● Aim of the exercise: Please report how many lines below contain "execution", writing nothing except the number.

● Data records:
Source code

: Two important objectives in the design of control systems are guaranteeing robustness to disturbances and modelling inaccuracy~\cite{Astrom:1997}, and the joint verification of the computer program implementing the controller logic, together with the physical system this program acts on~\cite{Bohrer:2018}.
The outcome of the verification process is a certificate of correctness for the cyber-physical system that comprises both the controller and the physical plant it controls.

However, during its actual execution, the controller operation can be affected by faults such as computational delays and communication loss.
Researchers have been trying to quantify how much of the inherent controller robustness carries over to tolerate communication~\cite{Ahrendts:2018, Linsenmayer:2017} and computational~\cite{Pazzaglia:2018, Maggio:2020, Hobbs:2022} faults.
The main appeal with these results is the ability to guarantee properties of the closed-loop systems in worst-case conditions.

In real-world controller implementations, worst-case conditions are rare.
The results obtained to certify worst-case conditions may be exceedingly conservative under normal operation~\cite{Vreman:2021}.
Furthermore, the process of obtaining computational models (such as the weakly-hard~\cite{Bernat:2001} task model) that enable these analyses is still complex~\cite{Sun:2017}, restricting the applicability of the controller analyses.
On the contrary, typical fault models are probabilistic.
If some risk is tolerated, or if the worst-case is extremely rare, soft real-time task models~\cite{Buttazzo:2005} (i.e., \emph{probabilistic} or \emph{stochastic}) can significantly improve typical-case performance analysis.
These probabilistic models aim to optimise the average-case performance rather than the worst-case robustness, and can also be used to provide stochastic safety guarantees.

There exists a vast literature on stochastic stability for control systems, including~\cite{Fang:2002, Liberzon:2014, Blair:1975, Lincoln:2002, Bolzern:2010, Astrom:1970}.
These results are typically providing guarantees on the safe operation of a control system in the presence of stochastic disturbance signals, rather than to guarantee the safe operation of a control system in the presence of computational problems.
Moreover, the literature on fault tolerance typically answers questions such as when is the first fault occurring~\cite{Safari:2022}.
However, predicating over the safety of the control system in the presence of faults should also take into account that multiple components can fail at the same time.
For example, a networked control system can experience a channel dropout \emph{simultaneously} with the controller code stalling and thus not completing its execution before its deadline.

● Answer to this problem: 2